DO ODSŁUCHANIA: Panie, ratuj! Najnowsza książka Marty Przybyły

Weszła do kościoła po dwudziestu trzech latach przerwy, z sercem zgnojonym ciężkimi grzechami.

Nie wiedziała, o co chodzi, gdy facet w koloratce wyjął ze złotej szafy białe kółko, wcisnął je w złote słoneczko na nóżce i postawił na stole. Z politowaniem omiotła spojrzeniem klękających katolików, po czym przeniosła wzrok na obiekt ich uwielbienia. Właśnie wtedy doświadczyła miłości nie do opisania… Zalała się łzami i uwierzyła. Jak sama wspomina ten moment: Kieruję wzrok na złote słoneczko monstrancji i w duchu krzyczę: „Panie, ratuj!”. I taki tytuł nosi jej najnowsza książka.

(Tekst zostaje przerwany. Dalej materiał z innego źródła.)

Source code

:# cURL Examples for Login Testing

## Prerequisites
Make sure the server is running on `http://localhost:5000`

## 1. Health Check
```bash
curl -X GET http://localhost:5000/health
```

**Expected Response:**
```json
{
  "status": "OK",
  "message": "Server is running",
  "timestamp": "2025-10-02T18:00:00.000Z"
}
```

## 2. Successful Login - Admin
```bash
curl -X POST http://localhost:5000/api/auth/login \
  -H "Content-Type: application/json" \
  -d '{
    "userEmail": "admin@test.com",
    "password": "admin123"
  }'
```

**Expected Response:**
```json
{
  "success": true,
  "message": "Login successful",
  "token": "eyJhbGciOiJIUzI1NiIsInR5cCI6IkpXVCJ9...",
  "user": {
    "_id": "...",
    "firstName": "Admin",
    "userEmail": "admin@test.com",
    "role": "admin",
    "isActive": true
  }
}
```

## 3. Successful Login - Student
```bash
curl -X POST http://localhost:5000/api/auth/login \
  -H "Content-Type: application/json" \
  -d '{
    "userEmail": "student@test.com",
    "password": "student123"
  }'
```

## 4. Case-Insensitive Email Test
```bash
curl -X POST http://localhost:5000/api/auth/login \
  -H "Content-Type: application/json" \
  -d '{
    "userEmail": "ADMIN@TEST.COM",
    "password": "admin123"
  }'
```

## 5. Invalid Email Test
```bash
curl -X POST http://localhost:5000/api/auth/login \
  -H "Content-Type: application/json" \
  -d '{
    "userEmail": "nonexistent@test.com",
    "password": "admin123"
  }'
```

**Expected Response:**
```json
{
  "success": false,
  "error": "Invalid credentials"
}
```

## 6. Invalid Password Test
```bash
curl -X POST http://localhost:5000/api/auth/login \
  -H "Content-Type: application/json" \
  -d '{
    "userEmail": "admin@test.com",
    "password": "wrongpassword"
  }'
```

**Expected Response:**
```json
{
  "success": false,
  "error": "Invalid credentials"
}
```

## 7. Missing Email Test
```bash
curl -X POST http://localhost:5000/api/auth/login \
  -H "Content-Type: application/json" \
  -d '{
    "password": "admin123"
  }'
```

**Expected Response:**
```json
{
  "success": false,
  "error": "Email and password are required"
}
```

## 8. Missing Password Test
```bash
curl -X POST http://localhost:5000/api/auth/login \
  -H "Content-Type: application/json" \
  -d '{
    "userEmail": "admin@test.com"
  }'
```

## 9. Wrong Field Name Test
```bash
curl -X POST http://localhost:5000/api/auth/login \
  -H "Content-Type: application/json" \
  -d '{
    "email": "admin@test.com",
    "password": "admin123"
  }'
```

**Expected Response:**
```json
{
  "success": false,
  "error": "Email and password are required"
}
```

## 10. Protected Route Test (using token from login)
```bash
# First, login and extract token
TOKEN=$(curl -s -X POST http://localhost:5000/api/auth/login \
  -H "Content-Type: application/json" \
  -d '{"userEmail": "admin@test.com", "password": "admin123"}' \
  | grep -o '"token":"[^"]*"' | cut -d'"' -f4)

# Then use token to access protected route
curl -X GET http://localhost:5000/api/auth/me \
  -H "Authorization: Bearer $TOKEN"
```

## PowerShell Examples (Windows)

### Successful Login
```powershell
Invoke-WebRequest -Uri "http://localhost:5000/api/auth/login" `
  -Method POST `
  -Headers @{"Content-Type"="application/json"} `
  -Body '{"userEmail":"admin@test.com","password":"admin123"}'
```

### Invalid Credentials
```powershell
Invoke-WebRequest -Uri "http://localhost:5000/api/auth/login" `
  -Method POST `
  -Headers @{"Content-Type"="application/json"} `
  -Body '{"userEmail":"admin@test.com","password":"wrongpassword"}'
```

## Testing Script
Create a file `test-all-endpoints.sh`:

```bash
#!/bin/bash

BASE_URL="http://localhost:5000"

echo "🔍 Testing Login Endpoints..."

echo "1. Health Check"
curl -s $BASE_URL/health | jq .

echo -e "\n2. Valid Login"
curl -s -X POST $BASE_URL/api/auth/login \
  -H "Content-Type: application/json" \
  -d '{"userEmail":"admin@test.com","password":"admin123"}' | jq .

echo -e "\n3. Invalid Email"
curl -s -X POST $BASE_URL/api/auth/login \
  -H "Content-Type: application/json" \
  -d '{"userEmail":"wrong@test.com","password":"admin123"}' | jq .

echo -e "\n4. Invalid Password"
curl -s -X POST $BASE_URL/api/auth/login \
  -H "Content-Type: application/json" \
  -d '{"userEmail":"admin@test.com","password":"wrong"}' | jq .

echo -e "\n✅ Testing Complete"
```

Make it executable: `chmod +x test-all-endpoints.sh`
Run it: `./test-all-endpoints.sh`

Zmieniła swoje życie. Obecnie działa w Fundacji Adoremus Te Christe, której charyzmatem jest otwieranie kaplic wieczystej adoracji w całej Polsce. Posługuje w hospicjum jako wolontariuszka. Odwiedza zakłady karne, gdzie dzieli się świadectwem, a później prowadzi adorację, podczas której skazani oddają Jezusowi swoje życie. Nie jest święta, wciąż się nawraca, a siłę czerpie z Eucharystii i adoracji, bo już wie, że to nie jest białe kółko…

Na antenie Radia Niepokalanów Marta Przybyła opowiedziała Malwinie Szymańskiej o książce „Panie, ratuj! Dwunastodniowe rozważania o relacji z Jezusem”.